Поскольку истинная любовь – это устремление одной духовной личности к другой, она и есть единственная гарантия верности. Из природы любви проистекает ее длительность в эмпирическом времени. Но во времени переживания происходит нечто большее: переживание «вечности» любви. Любовь может переживаться лишь sub specie aeternitatis
[35]. Истинно любящий в миг любви, отдаваясь этому мгновению и предмету своей любви, и представить себе не может, чтобы его чувство могло когда-нибудь измениться. Понять это нетрудно, если вспомнить, что его чувства – не «состояние», но интенция. Чувства любящего устремлены к любимому и к его ценности как в любом духовном акте, например в акте познания или признания, когда постигается какая-то сущность или ценность. Однажды осознав, что дважды два – четыре, я узнаю это навсегда, это знание «пребывает». И если я воистину познаю сущность другого человека, воззрев на него с любовью, то я останусь при этой любви и эта любовь останется при мне. В то мгновение, когда мы переживаем истинную любовь, мы переживаем ее как навеки действительное, как ту истину, которую мы познали, признали «вечной истиной», – так и любовь, пока она длится в эмпирическом времени, неизбежно переживается как «вечная любовь». Конечно, в своих поисках истины человек нередко заблуждается, возможен самообман и в любви. Но субъективная истина не может заранее переживаться как «всего лишь субъективная», как возможная ошибка: лишь задним числом заблуждение будет разоблачено. Человек не может полюбить «на время», он не может умышленно «пожелать», чтобы любовь была ограниченна, чтобы она кончалась во времени. Самое большее – он может полюбить, «рискуя», что объект его любви может со временем оказаться недостойным этой любви и что сама любовь «умрет», когда в глазах любящего померкнет ценность любимого.
Всякое «имущество» можно променять и обменять, но, поскольку подлинная любовная интенция никак не нацелена на то, что «имеет» другой, на то, чтобы как-то этим «овладеть», а нацелена на то, что другой «есть», истинная любовь, и только она, приводит к моногамии.

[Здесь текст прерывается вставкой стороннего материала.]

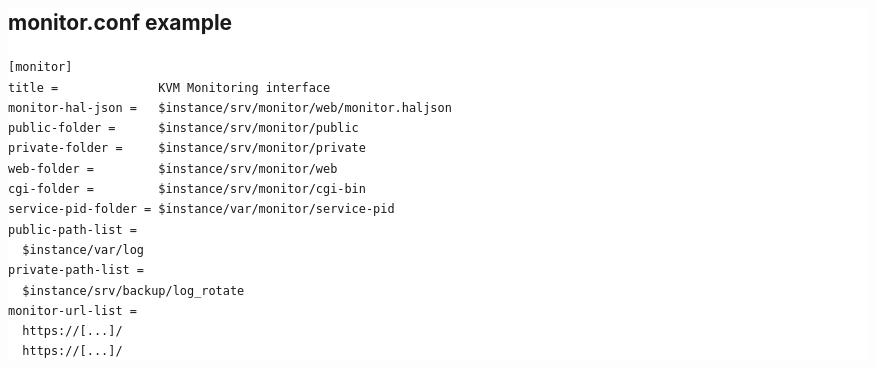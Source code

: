 
monitor.conf example
--------------------

    [monitor]
    title =              KVM Monitoring interface
    monitor-hal-json =   $instance/srv/monitor/web/monitor.haljson
    public-folder =      $instance/srv/monitor/public
    private-folder =     $instance/srv/monitor/private
    web-folder =         $instance/srv/monitor/web
    cgi-folder =         $instance/srv/monitor/cgi-bin
    service-pid-folder = $instance/var/monitor/service-pid
    public-path-list =
      $instance/var/log
    private-path-list =
      $instance/srv/backup/log_rotate
    monitor-url-list =
      https://[...]/
      https://[...]/
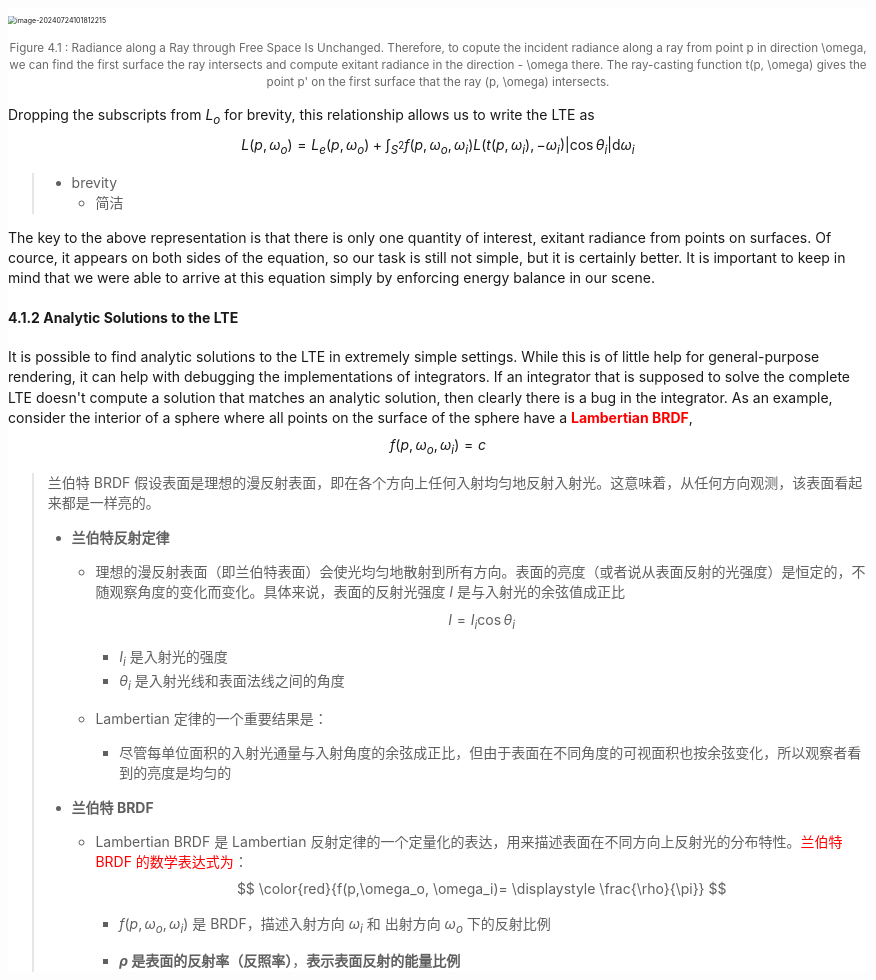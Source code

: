 <img src="https://icewalnut-img.oss-cn-shanghai.aliyuncs.com/202407241018302.png" alt="image-20240724101812215" style="zoom:50%;" />

<p style="text-align:center;color:dimgrey;font-size:smaller">Figure 4.1 : Radiance along a Ray through Free Space Is Unchanged. Therefore, to copute the incident radiance along a ray from point p in direction \omega, we can find the first surface the ray intersects and compute exitant radiance in the direction - \omega there. The ray-casting function t(p, \omega) gives the point p' on the first surface that the ray (p, \omega) intersects.</p>



Dropping the subscripts from $L_o$ for brevity, this relationship allows us to write the LTE as
$$
L(p, \omega_o) = L_e(p, \omega_o) + \int_{S^2}f(p, \omega_o, \omega_i)L(t(p, \omega_i), -\omega_i) |\cos\theta_i| \mathrm d\omega_i \tag{4.1.4}
$$

> - brevity
>     - 简洁



The key to the above representation is that there is only one quantity of interest, exitant radiance from points on surfaces. Of cource, it appears on both sides of the equation, so our task is still not simple, but it is certainly better. It is important to keep in mind that we were able to arrive at this equation simply by enforcing energy balance in our scene.



#### 4.1.2 Analytic Solutions to the LTE

It is possible to find analytic solutions to the LTE in extremely simple settings. While this is of little help for general-purpose rendering, it can help with debugging the implementations of integrators. If an integrator that is supposed to solve the complete LTE doesn't compute a solution that matches an analytic solution, then clearly there is a bug in the integrator. As an example, consider the interior of a sphere where all points on the surface of the sphere have a <font color=red>**Lambertian BRDF**</font>, 
$$
f(p, \omega_o, \omega_i) = c \tag{4.1.5}
$$
> 兰伯特 BRDF 假设表面是理想的漫反射表面，即在各个方向上任何入射均匀地反射入射光。这意味着，从任何方向观测，该表面看起来都是一样亮的。
>
> - **兰伯特反射定律**
>
>     - 理想的漫反射表面（即兰伯特表面）会使光均匀地散射到所有方向。表面的亮度（或者说从表面反射的光强度）是恒定的，不随观察角度的变化而变化。具体来说，表面的反射光强度 $I$ 是与入射光的余弦值成正比
>         $$
>         I = I_i \cos\theta_i
>         $$
>
>         - $I_i$ 是入射光的强度
>         - $\theta_i$ 是入射光线和表面法线之间的角度
>
>     - Lambertian 定律的一个重要结果是：
>
>         - 尽管每单位面积的入射光通量与入射角度的余弦成正比，但由于表面在不同角度的可视面积也按余弦变化，所以观察者看到的亮度是均匀的
>
> - **兰伯特 BRDF**
>
>     - Lambertian BRDF 是 Lambertian 反射定律的一个定量化的表达，用来描述表面在不同方向上反射光的分布特性。<font color=red>兰伯特 BRDF 的数学表达式为</font>：
>         $$
>         \color{red}{f(p,\omega_o, \omega_i)= \displaystyle \frac{\rho}{\pi}}
>         $$
>
>         - $f(p, \omega_o, \omega_i)$ 是 BRDF，描述入射方向 $\omega_i$ 和 出射方向 $\omega_o$ 下的反射比例
>
>         - **$\rho$ 是表面的反射率（反照率）**，**表示表面反射的能量比例**
>
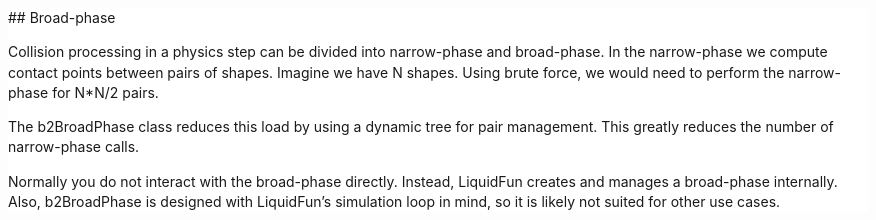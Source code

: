 <a name="bp">
## Broad-phase

Collision processing in a physics step can be divided into narrow-phase and broad-phase. In the narrow-phase we compute contact points between pairs of shapes. Imagine we have N shapes. Using brute force, we would need to perform the narrow-phase for N*N/2 pairs.

The b2BroadPhase class reduces this load by using a dynamic tree for pair management. This greatly reduces the number of narrow-phase calls.

Normally you do not interact with the broad-phase directly. Instead, LiquidFun creates and manages a broad-phase internally. Also, b2BroadPhase is designed with LiquidFun’s simulation loop in mind, so it is likely not suited for other use cases.

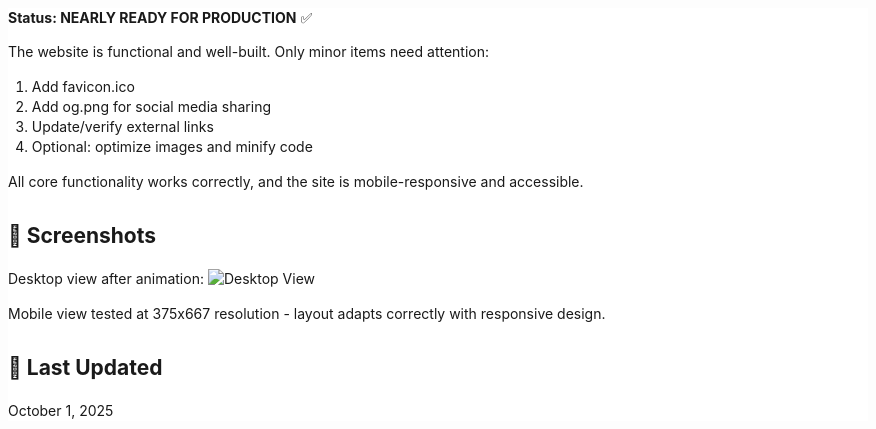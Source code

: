 **Status: NEARLY READY FOR PRODUCTION** ✅

The website is functional and well-built. Only minor items need attention:
1. Add favicon.ico
2. Add og.png for social media sharing
3. Update/verify external links
4. Optional: optimize images and minify code

All core functionality works correctly, and the site is mobile-responsive and accessible.

## 📸 Screenshots

Desktop view after animation:
![Desktop View](https://github.com/user-attachments/assets/fbdc6abf-af5a-4720-ad1c-c3b24a206132)

Mobile view tested at 375x667 resolution - layout adapts correctly with responsive design.

## 📅 Last Updated

October 1, 2025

Необходимая предпосылка моногамии – партнер постигается в его незаменимой уникальности и невосполнимой неповторимости, в своей духовной сущности и ценности, по ту сторону всех телесных и душевных свойств, ибо, что касается этих свойств, для всякого человека найдется замена, «двойник» с такими же свойствами.

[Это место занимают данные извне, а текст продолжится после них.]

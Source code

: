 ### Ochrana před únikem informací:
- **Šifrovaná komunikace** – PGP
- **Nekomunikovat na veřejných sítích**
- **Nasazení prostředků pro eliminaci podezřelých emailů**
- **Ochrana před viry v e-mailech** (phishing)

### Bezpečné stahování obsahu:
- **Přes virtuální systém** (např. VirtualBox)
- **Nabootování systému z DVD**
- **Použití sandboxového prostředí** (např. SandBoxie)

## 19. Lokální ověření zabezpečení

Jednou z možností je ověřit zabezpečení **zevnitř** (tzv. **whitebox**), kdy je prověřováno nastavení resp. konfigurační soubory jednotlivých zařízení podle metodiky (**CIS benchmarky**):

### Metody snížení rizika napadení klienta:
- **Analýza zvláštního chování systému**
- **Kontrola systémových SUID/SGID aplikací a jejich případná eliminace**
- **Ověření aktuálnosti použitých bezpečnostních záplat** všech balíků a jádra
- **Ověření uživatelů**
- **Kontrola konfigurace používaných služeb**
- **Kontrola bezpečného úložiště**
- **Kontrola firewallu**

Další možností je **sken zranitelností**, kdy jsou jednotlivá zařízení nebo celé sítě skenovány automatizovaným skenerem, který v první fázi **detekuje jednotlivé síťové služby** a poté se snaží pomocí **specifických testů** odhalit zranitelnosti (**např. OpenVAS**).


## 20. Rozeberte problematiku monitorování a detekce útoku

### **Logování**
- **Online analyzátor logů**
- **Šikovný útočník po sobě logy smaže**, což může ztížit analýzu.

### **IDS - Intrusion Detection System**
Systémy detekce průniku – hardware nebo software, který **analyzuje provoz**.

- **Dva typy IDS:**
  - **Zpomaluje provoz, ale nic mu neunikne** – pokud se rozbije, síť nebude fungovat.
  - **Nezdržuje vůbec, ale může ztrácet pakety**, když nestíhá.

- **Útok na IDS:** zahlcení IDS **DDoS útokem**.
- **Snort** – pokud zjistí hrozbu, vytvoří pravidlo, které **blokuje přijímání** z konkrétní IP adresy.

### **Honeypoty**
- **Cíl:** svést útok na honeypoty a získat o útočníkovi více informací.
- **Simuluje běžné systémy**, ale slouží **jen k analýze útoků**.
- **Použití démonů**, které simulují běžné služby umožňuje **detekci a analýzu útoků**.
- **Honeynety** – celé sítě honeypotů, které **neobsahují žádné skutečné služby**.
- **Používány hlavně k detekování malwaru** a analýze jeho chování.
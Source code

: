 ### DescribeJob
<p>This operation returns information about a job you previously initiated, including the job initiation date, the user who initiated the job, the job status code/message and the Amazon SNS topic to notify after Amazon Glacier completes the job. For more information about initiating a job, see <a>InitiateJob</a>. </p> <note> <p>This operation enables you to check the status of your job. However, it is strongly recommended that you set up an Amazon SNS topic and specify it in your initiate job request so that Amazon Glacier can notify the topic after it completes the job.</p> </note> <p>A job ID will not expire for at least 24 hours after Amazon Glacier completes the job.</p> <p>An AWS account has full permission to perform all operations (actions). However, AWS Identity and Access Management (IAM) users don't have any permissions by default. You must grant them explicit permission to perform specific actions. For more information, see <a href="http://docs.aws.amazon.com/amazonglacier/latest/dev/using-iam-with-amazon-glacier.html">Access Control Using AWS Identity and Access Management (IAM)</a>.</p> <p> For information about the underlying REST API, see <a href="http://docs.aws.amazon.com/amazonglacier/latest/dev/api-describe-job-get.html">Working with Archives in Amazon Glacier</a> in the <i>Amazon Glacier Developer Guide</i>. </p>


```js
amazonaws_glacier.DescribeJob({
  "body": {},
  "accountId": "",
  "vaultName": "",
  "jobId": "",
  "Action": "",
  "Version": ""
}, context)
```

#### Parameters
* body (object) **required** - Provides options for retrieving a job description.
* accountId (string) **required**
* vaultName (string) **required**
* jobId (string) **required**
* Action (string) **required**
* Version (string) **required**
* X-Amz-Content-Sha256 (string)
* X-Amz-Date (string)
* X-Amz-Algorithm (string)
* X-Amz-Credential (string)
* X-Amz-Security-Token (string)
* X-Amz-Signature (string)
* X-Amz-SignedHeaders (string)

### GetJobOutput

И из этого тоже очевидно, что простая влюбленность, как более-менее преходящее «состояние чувств», должна быть скорее противопоказанием для заключения брака. Этим я не хочу сказать, что подлинная любовь уже безусловное показание для брака, ведь брак – нечто большее, чем устройство частной жизни. Это целый комплекс, признаваемое государством или освящаемое церковью явление общественной жизни, то есть здесь присутствует и социальный уровень, социальные требования, которые также необходимо соблюдать. А еще есть биологические факторы и другие обстоятельства, которые в каждом конкретном случае делают брак желательным или нежелательным. Ведь существуют даже евгенические противопоказания: любовь как таковая может нисколько на них не оглядываться, но порой брак возможен лишь в том случае, если партнеры оба согласны на духовную общность и не стремятся к биологической стороне брака, подразумевающей рождение потомства. С другой стороны, если соображения, чуждые сфере истинной любви, становятся основным мотивом для брака, то этот брак следует отнести к категории той эротики, где, как мы говорили, господствует «обладание». В особенности там, где главной причиной брака становятся экономические причины, на первый план выходит материализм, желание «обладать». Социальная сторона брака в таком случае рассматривается изолированно, сводится лишь к экономике, даже к финансам.
Подлинная любовь как таковая составляет определяющий фактор моногамного брака. В таких отношениях появляется также элемент эксклюзивности (Освальд Шварц). Любовь – это внутренняя привязанность к одному человеку, моногамный брак – еще и социальные узы. Быть верным – значит сохранять эти узы и ни в малости их не нарушать. Но при такой прочности брака человеку следует заключать «правильный» союз и не только связывать себя этими узами, но и понимать, с кем он себя связывает. То есть важна способность выбирать конкретного партнера. К эротической зрелости, то есть внутренней готовности вступить в моногамный брак, добавляется двойное условие: человек должен быть готов к (эксклюзивному) выбору партнера и способен (определенно) хранить ему верность. Поскольку юность – это пора подготовки к любовной жизни, в том числе и в эротическом плане, молодому человеку следует искать себе «правильного» партнера, найти его и к тому времени «научиться» быть верным. Это двойное требование – не парадокс, ибо, с одной стороны, молодой человек должен пройти какую-то эротическую «практику», чтобы развить в себе способность к выбору и решению, а с другой стороны, он должен воспитывать в себе способность быть верным, отбрасывая всяческие стимулы и соблазны, держаться одного человека и взращивать отношения с ним. Случается, что молодой человек не знает, следует ли ему отказаться от нынешних отношений, чтобы, пережив как можно больше разных отношений, научиться в конце концов выбирать то, что единственно ему нужно, или же лучше как можно дольше длить нынешние отношения, учась соблюдать верность. На практике молодым людям, оказавшимся перед такой дилеммой, рекомендуется при сомнении формулировать тот же вопрос в негативной форме: пусть человек спросит себя, не потому ли он спешит «выскочить» из ценных для него отношений, что боится оказаться связанным и бежит от ответственности, и не потому ли цепляется за разваливающиеся отношения, что боится пару недель или месяц провести в одиночестве. Если таким образом перепроверить свои субъективные мотивы, нетрудно будет принять объективное решение.